Only the lines that contain the string "exactly" belong in the answer; pull them from the records.

[Dataset items]
=== Begin Enclosure ===
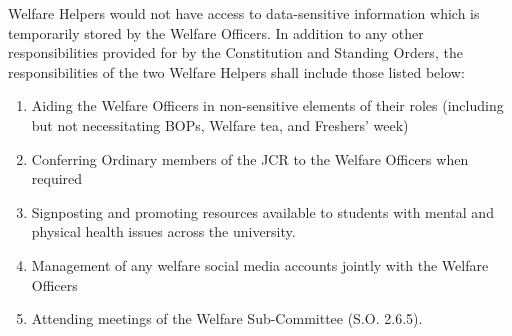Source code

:\npara Welfare Helpers would not have access to data-sensitive information which is temporarily stored by the Welfare Officers.
\npara In addition to any other responsibilities provided for by the Constitution and Standing Orders, the responsibilities of the two Welfare Helpers shall include those listed below: 
\begin{enumerate}
    \item Aiding the Welfare Officers in non-sensitive elements of their roles (including but not necessitating BOPs, Welfare tea, and Freshers’ week) 
    \item Conferring Ordinary members of the JCR to the Welfare Officers when required
    \item Signposting and promoting resources available to students with mental and physical health issues across the university.
    \item Management of any welfare social media accounts jointly with the Welfare Officers
    \item Attending meetings of the Welfare Sub-Committee (S.O. 2.6.5).
\end{enumerate}


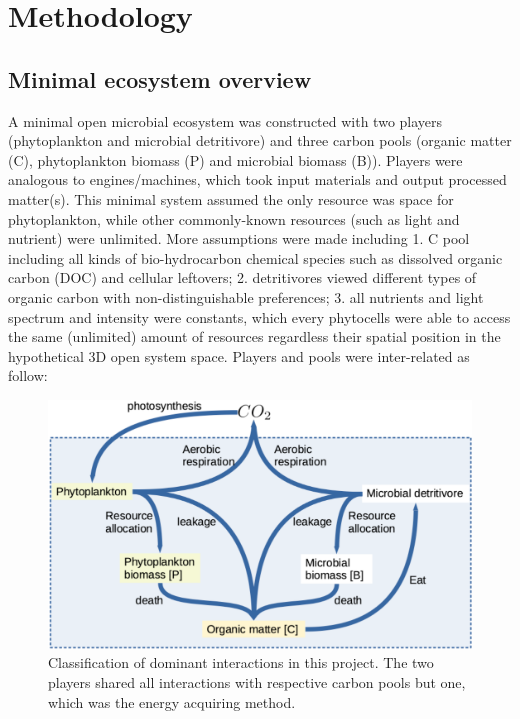 \documentclass[../thesis.tex]{subfiles} %
\begin{document}
\section{Methodology}
\subsection{Minimal ecosystem overview}
A minimal open microbial ecosystem was constructed with two players (phytoplankton and microbial detritivore) and three carbon pools (organic matter (C), phytoplankton biomass (P) and microbial biomass (B)).  Players were analogous to engines/machines, which took input materials and output processed matter(s).  This minimal system assumed the only resource was space for phytoplankton, while other commonly-known resources (such as light and nutrient) were unlimited.  More assumptions were made including 1. C pool including all kinds of bio-hydrocarbon chemical species such as dissolved organic carbon (DOC) and cellular leftovers; 2. detritivores viewed different types of organic carbon with non-distinguishable preferences; 3. all nutrients and light spectrum and intensity were constants, which every phytocells were able to access the same (unlimited) amount of resources regardless their spatial position in the hypothetical 3D open system space.  Players and pools were inter-related as follow:

\begin{figure}[H]
    \centering
    \includegraphics[width=.8\linewidth]{result/model.png}
    \caption[Model visualization]{Classification of dominant interactions in this project.  The two players shared all interactions with respective carbon pools but one, which was the energy acquiring method.}
    \label{modelInWord}
\end{figure}
\end{document}
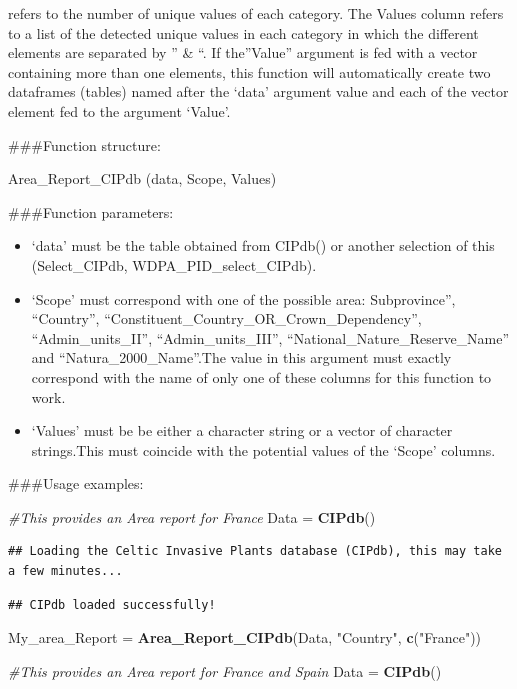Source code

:\documentclass[
]{article}
\newenvironment{Shaded}{\begin{snugshade}}{\end{snugshade}}
\newcommand{\CommentTok}[1]{\textcolor[rgb]{0.56,0.35,0.01}{\textit{#1}}}
\newcommand{\FunctionTok}[1]{\textcolor[rgb]{0.13,0.29,0.53}{\textbf{#1}}}
\newcommand{\NormalTok}[1]{#1}
\newcommand{\OtherTok}[1]{\textcolor[rgb]{0.56,0.35,0.01}{#1}}
\newcommand{\StringTok}[1]{\textcolor[rgb]{0.31,0.60,0.02}{#1}}
\providecommand{\tightlist}{%
  \setlength{\itemsep}{0pt}\setlength{\parskip}{0pt}}
\begin{document}
refers to the number of unique values of each category. The Values
column refers to a list of the detected unique values in each category
in which the different elements are separated by '' \& ``. If
the''Value'' argument is fed with a vector containing more than one
elements, this function will automatically create two dataframes
(tables) named after the `data' argument value and each of the vector
element fed to the argument `Value'.

\#\#\#Function structure:

Area\_Report\_CIPdb (data, Scope, Values)

\#\#\#Function parameters:

\begin{itemize}
\tightlist
\item
  `data' must be the table obtained from CIPdb() or another selection of
  this (Select\_CIPdb, WDPA\_PID\_select\_CIPdb).
\item
  `Scope' must correspond with one of the possible area: Subprovince'',
  ``Country'', ``Constituent\_Country\_OR\_Crown\_Dependency'',
  ``Admin\_units\_II'', ``Admin\_units\_III'',
  ``National\_Nature\_Reserve\_Name'' and ``Natura\_2000\_Name''.The
  value in this argument must exactly correspond with the name of only
  one of these columns for this function to work.
\item
  `Values' must be be either a character string or a vector of character
  strings.This must coincide with the potential values of the `Scope'
  columns.
\end{itemize}

\#\#\#Usage examples:

\begin{Shaded}
\begin{Highlighting}[]
\CommentTok{\#This provides an Area report for France}
\NormalTok{Data }\OtherTok{=} \FunctionTok{CIPdb}\NormalTok{()}
\end{Highlighting}
\end{Shaded}

\begin{verbatim}
## Loading the Celtic Invasive Plants database (CIPdb), this may take a few minutes...
\end{verbatim}

\begin{verbatim}
## CIPdb loaded successfully!
\end{verbatim}

\begin{Shaded}
\begin{Highlighting}[]
\NormalTok{My\_area\_Report }\OtherTok{=} \FunctionTok{Area\_Report\_CIPdb}\NormalTok{(Data, }\StringTok{"Country"}\NormalTok{, }\FunctionTok{c}\NormalTok{(}\StringTok{"France"}\NormalTok{))}

\CommentTok{\#This provides an Area report for France  and Spain}
\NormalTok{Data }\OtherTok{=} \FunctionTok{CIPdb}\NormalTok{()}
\end{Highlighting}
\end{Shaded}
\end{document}
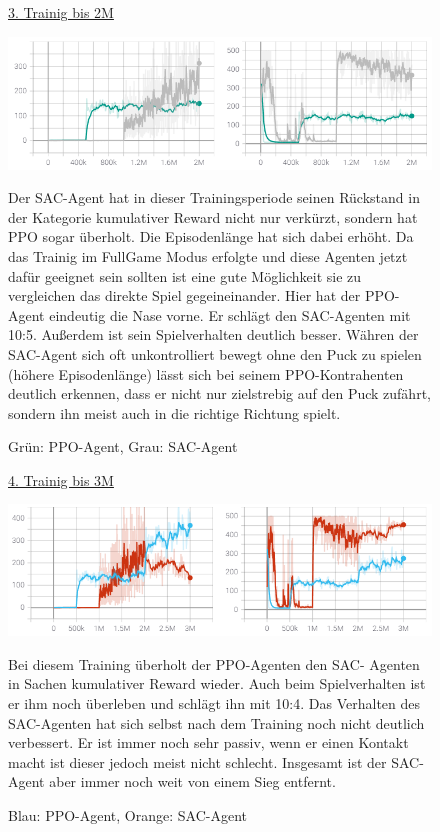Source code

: \begin{figure} [h]
\underline{3. Trainig bis 2M} 

\includegraphics[width=\textwidth]{images/fullgame_erg}
\label{unity_agent}
\caption{Grün: PPO-Agent, Grau: SAC-Agent}


Der SAC-Agent hat in dieser Trainingsperiode seinen Rückstand in der Kategorie kumulativer Reward nicht nur verkürzt, sondern hat PPO sogar überholt. Die Episodenlänge hat sich dabei erhöht. Da das Trainig im FullGame Modus erfolgte und diese Agenten jetzt dafür geeignet sein sollten ist eine gute Möglichkeit sie zu vergleichen das direkte Spiel gegeineinander. Hier hat der PPO-Agent eindeutig die Nase vorne. Er schlägt den SAC-Agenten mit 10:5. Außerdem ist sein Spielverhalten deutlich besser. Währen der SAC-Agent sich oft unkontrolliert bewegt ohne den Puck zu spielen (höhere Episodenlänge) lässt sich bei seinem PPO-Kontrahenten deutlich erkennen, dass er nicht nur zielstrebig auf den Puck zufährt, sondern ihn meist auch in die richtige Richtung spielt. 
\end{figure}
\begin{figure} [h]
\underline{4. Trainig bis 3M} 

\includegraphics[width=\textwidth]{images/centered_erg}
\label{unity_agent}
\caption{Blau: PPO-Agent, Orange: SAC-Agent}


Bei diesem Training überholt der PPO-Agenten den SAC- Agenten in Sachen kumulativer Reward wieder. Auch beim Spielverhalten ist er ihm noch überleben und schlägt ihn mit 10:4. Das Verhalten des SAC-Agenten hat sich selbst nach dem Training noch nicht deutlich verbessert. Er ist immer noch sehr passiv, wenn er einen Kontakt macht ist dieser jedoch meist nicht schlecht. Insgesamt ist der SAC-Agent aber immer noch weit von einem Sieg entfernt.
\end{figure}
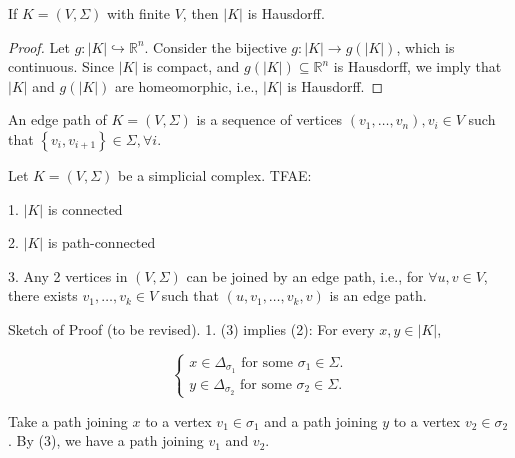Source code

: \begin{proposition} If \(K = \left( {V,\Sigma }\right)\) with finite \(V\), then \(\left| K\right|\) is Hausdorff.
\end{proposition}

\begin{proof} Let \(g: \left| K\right| \hookrightarrow  {\mathbb{R}}^{n}\). Consider the bijective \(g: \left| K\right|  \rightarrow  g\left( \left| K\right| \right)\), which is continuous.
Since \(\left| K\right|\) is compact, and \(g\left( \left| K\right| \right)  \subseteq  {\mathbb{R}}^{n}\) is Hausdorff, we imply that \(\left| K\right|\) and \(g\left( \left| K\right| \right)\) are homeomorphic, i.e., \(\left| K\right|\) is Hausdorff.
\end{proof}

\begin{definition} \label{def:edge_path} An edge path of \(K = \left( {V,\Sigma }\right)\) is a sequence of vertices \(\left( {{v}_{1},\ldots,{v}_{n}}\right),{v}_{i} \in  V\) such that \(\left\{  {{v}_{i},{v}_{i + 1}}\right\}   \in  \Sigma,\forall i\).
\end{definition}

\begin{proposition} Let \(K = \left( {V,\Sigma }\right)\) be a simplicial complex. TFAE:

1. \(\left| K\right|\) is connected

2. \(\left| K\right|\) is path-connected

3. Any 2 vertices in \(\left( {V,\Sigma }\right)\) can be joined by an edge path, i.e., for \(\forall u,v \in  V\), there exists \({v}_{1},\ldots,{v}_{k} \in  V\) such that \(\left( {u,{v}_{1},\ldots,{v}_{k},v}\right)\) is an edge path.
\end{proposition}

Sketch of Proof (to be revised). 1. (3) implies (2): For every \(x,y \in  \left| K\right|\),

\[
\left\{  \begin{array}{l} x \in  {\Delta }_{{\sigma }_{1}}\text{ for some }{\sigma }_{1} \in  \Sigma. \\  y \in  {\Delta }_{{\sigma }_{2}}\text{ for some }{\sigma }_{2} \in  \Sigma. \end{array}\right.
\]

Take a path joining \(x\) to a vertex \({v}_{1} \in  {\sigma }_{1}\) and a path joining \(y\) to a vertex \({v}_{2} \in  {\sigma }_{2}\). By (3), we have a path joining \({v}_{1}\) and \({v}_{2}\).

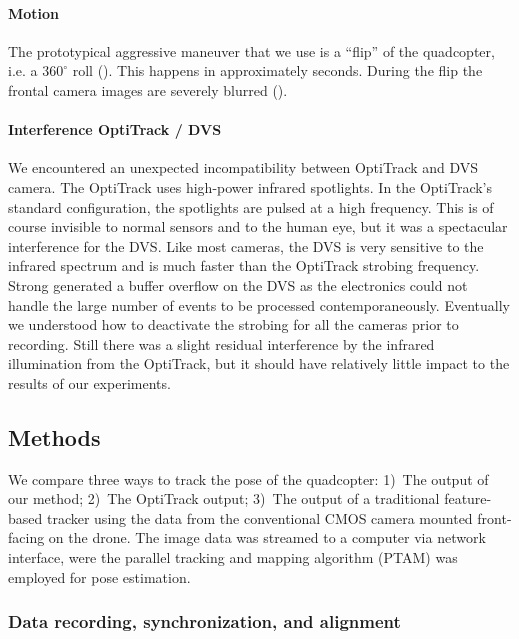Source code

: \paragraph{Motion}

The prototypical aggressive maneuver that we use is a ``flip'' of
the quadcopter, i.e. a $360^{\circ}$ roll ().
This happens in approximately \xxx seconds. During the flip the frontal
camera images are severely blurred (). 




\paragraph{Interference OptiTrack / DVS}

We encountered an unexpected incompatibility between OptiTrack and
DVS camera. The OptiTrack uses high-power infrared spotlights. In
the OptiTrack's standard configuration, the spotlights are pulsed
at a high frequency. This is of course invisible to normal sensors
and to the human eye, but it was a spectacular interference for the
DVS. Like most cameras, the DVS is very sensitive to the infrared
spectrum and is much faster than the OptiTrack strobing frequency.
Strong generated a buffer overflow on the DVS as the electronics could
not handle the large number of events to be processed contemporaneously.
Eventually we understood how to deactivate the strobing for all the
cameras prior to recording. Still there was a slight residual interference
by the infrared illumination from the OptiTrack, but it should have
relatively little impact to the results of our experiments.


\subsection{Methods}

We compare three ways to track the pose of the quadcopter: 1)~The
output of our method; 2)~The OptiTrack output; 3)~The output of
a traditional feature-based tracker using the data from the conventional
CMOS camera mounted front-facing on the drone. The image data was
streamed to a computer via network interface, were the parallel tracking
and mapping algorithm (PTAM)\cite{PTAM} was employed for pose estimation.


\subsubsection{Data recording, synchronization, and alignment\label{sec:datarecording}}

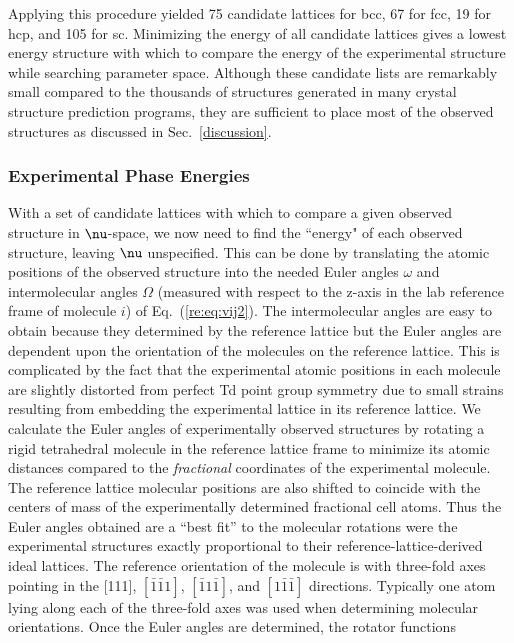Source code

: \documentclass[preprint]{iucr}              %
\newcommand{\mb}[1]{\ensuremath{\mbox{\boldmath $ #1 $}}}
\begin{document}
Applying this procedure yielded 75 candidate lattices for bcc, 67 for fcc, 19
for hcp, and 105 for sc. Minimizing the energy of all
candidate lattices gives a lowest energy structure with which to
compare the energy of the experimental structure while searching
parameter space.  Although these candidate lists are remarkably small compared
to the thousands of structures generated in many crystal structure prediction
programs, they are sufficient to place most of the observed structures as
discussed in Sec.~\ref{discussion}.


\subsubsection{Experimental Phase Energies}

With a set of candidate lattices with which to compare a given observed
structure in $\mb{\nu}$-space, we now need to find the ``energy" of each
observed structure, leaving $\mb{\nu}$ unspecified.  This can be done by
translating the atomic positions of the observed structure into the needed Euler
angles $\omega$ and intermolecular angles $\Omega$ (measured with respect to the
z-axis in the lab reference frame of molecule $i$) of Eq.\
(\ref{re:eq:vij2}). The intermolecular angles are easy to obtain because they
determined by the reference lattice but the Euler angles are dependent upon the orientation of the molecules on the reference lattice. This is complicated by the fact that the experimental atomic positions in each molecule are slightly
distorted from perfect Td point group symmetry due to small strains resulting
from embedding the
experimental lattice in its reference lattice. We calculate the
Euler angles of experimentally observed structures by rotating a
rigid tetrahedral molecule in the reference lattice frame to
minimize its atomic distances compared to the \emph{fractional}
coordinates of the experimental molecule. The reference lattice
molecular positions are also shifted to coincide with the centers of
mass of the experimentally determined fractional cell atoms. Thus
the Euler angles obtained are a ``best fit'' to the molecular
rotations were the experimental structures exactly proportional to
their reference-lattice-derived ideal lattices. The reference orientation of the molecule is with
three-fold axes pointing in the [111], $[\bar{1}\bar{1}1]$,
$[\bar{1}1\bar{1}]$, and $[1\bar{1}\bar{1}]$ directions. Typically
one atom lying along each of the three-fold axes was used when
determining molecular orientations. Once the
Euler angles are determined, the rotator functions
\end{document}
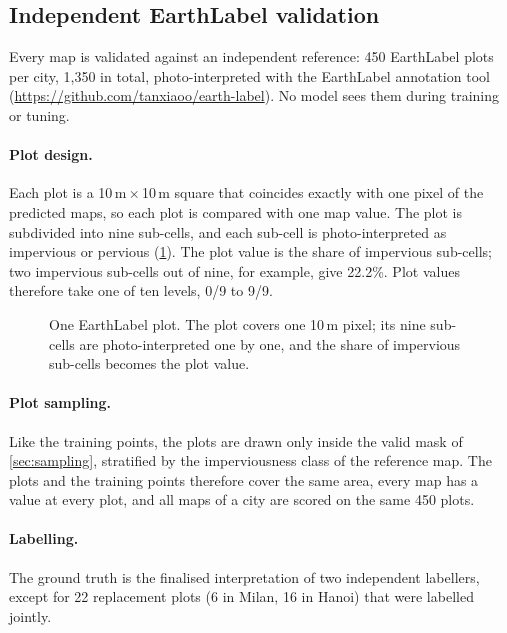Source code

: \subsection{Independent EarthLabel validation}
\label{sec:validation}

Every map is validated against an independent reference: 450 EarthLabel
plots per city, 1{,}350 in total, photo-interpreted with the EarthLabel
annotation tool (\url{https://github.com/tanxiaoo/earth-label}). No model
sees them during training or tuning.

\paragraph{Plot design.} Each plot is a 10\,m\,$\times$\,10\,m square that
coincides exactly with one pixel of the predicted maps, so each plot is
compared with one map value. The plot is subdivided into nine sub-cells, and
each sub-cell is photo-interpreted as impervious or pervious
(\cref{fig:earthlabel}). The plot value is the share of impervious
sub-cells; two impervious sub-cells out of nine, for example, give 22.2\%.
Plot values therefore take one of ten levels, 0/9 to 9/9.

\begin{figure}[htbp]
  \centering
  \caption{One EarthLabel plot. The plot covers one 10\,m pixel; its nine
  sub-cells are photo-interpreted one by one, and the share of impervious
  sub-cells becomes the plot value.}
  \label{fig:earthlabel}
\end{figure}

\paragraph{Plot sampling.} Like the training points, the plots are drawn
only inside the valid mask of \cref{sec:sampling}, stratified by the
imperviousness class of the reference map. The plots and the training points
therefore cover the same area, every map has a value at every plot, and all
maps of a city are scored on the same 450 plots.

\paragraph{Labelling.} The ground truth is the finalised interpretation of
two independent labellers, except for 22 replacement plots (6 in Milan, 16
in Hanoi) that were labelled jointly.


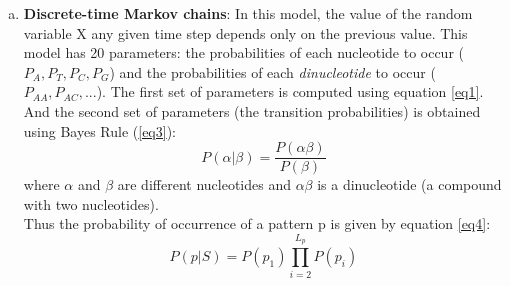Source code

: \documentclass[10pt,twocolumn,letterpaper]{article}
\begin{document}
{\begin{itemize}
{\begin{enumerate}[i.]
\begin{enumerate}[a.]
               \item \textbf{Discrete-time Markov chains}: In this model, the value of the random variable X any given time step depends only on the previous value.
               This model has 20 parameters: the probabilities of each nucleotide to occur (\(P_A, P_T, P_C, P_G\)) and the probabilities of each \textit{dinucleotide} to occur (\(P_{AA}, P_{AC}, ...\)).
               The first set of parameters is computed using equation \ref{eq1}.
               And the second set of parameters (the transition probabilities) is obtained \cite{singh} using Bayes Rule (\ref{eq3}):\\
               \begin{equation}
                   P(\alpha|\beta) = \frac{P(\alpha \beta)}{P(\beta)}
                \label{eq3}
               \end{equation}
               where \(\alpha\) and \(\beta\) are different nucleotides and \(\alpha \beta \) is a dinucleotide (a compound with two nucleotides).\\ 
               Thus the probability of occurrence of a pattern p is given by equation \ref{eq4}:
               \begin{equation}
                   P(p|S) = P(p_1)\prod_{i=2}^{L_p} P(p_i)
                \label{eq4}
               \end{equation}
               \end{enumerate}
       \end{enumerate}
   }
    \end{itemize}
 }

\end{document}
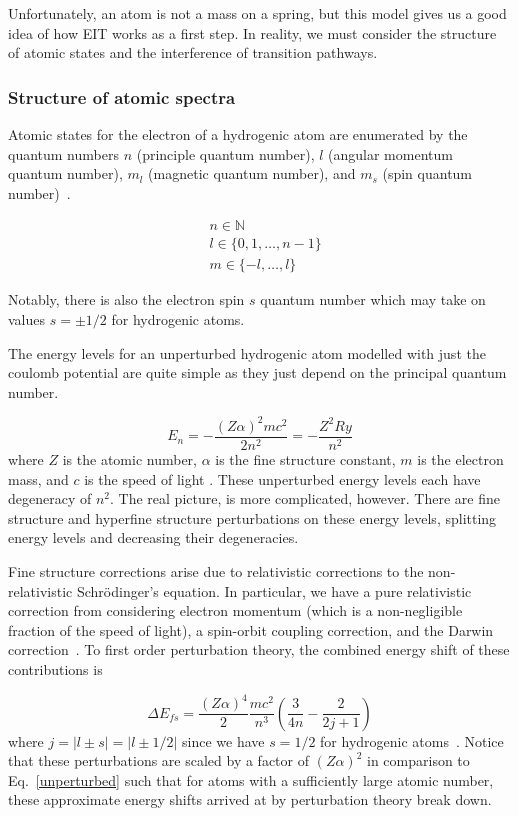 \documentclass[aps,pra,showpacs,amsmath,amssymb,nofootinbib,longbibliography,superscriptaddress
]{revtex4-1}
\theoremstyle{definition}
\theoremstyle{remark}
\newcommand{\0}{\hat{0}}
\begin{document}
Unfortunately, an atom is not a mass on a spring, but this model gives us a good idea of how EIT works as a first step. In reality, we must consider the structure of atomic states and the interference of transition pathways.


\subsubsection{Structure of atomic spectra}

Atomic states for the electron of a hydrogenic atom are enumerated by the quantum numbers $n$ (principle quantum number), $l$ (angular momentum quantum number), $m_l$ (magnetic quantum number), and $m_s$ (spin quantum number)~\cite{McIntyre}.

\begin{align}
    &n \in \mathbb{N}\\
    &l \in \{0,1,\ldots,n-1\}\\
    &m \in \{-l, \ldots, l\}
\end{align}

Notably, there is also the electron spin $s$ quantum number which may take on values $s = \pm 1/2$ for hydrogenic atoms.

The energy levels for an unperturbed hydrogenic atom modelled with just the coulomb potential are quite simple as they just depend on the principal quantum number.

\begin{equation}\label{unperturbed}
    E_n = - \frac{(Z \alpha)^2 mc^2}{2n^2} = - \frac{Z^2 Ry}{n^2}
\end{equation}
where $Z$ is the atomic number, $\alpha$ is the fine structure constant, $m$ is the electron mass, and $c$ is the speed of light \cite{Tong}. These unperturbed energy levels each have degeneracy of $n^2$. The real picture, is more complicated, however. There are fine structure and hyperfine structure perturbations on these energy levels, splitting energy levels and decreasing their degeneracies.

Fine structure corrections arise due to relativistic corrections to the non-relativistic Schr\"{o}dinger's equation. In particular, we have a pure relativistic correction from considering electron momentum (which is a non-negligible fraction of the speed of light), a spin-orbit coupling correction, and the Darwin correction~\cite{Tong}. To first order perturbation theory, the combined energy shift of these contributions is 

\begin{equation}
    \Delta E_{fs} = \frac{(Z \alpha)^4}{2} \frac{mc^2}{n^3}\left( \frac{3}{4n} - \frac{2}{2j+1} \right)
\end{equation}
where $j = |l \pm s| = |l \pm 1/2|$ since we have $s=1/2$ for hydrogenic atoms~\cite{Tong}. Notice that these perturbations are scaled by a factor of $(Z \alpha)^2$ in comparison to Eq.~\eqref{unperturbed} such that for atoms with a sufficiently large atomic number, these approximate energy shifts arrived at by perturbation theory break down.
\end{document}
=== End Enclosure ===
__EXERCISE OUTPUT__
  value in this argument must exactly correspond with the name of only
rotations were the experimental structures exactly proportional to
coincides exactly with one pixel of the predicted maps, so each plot is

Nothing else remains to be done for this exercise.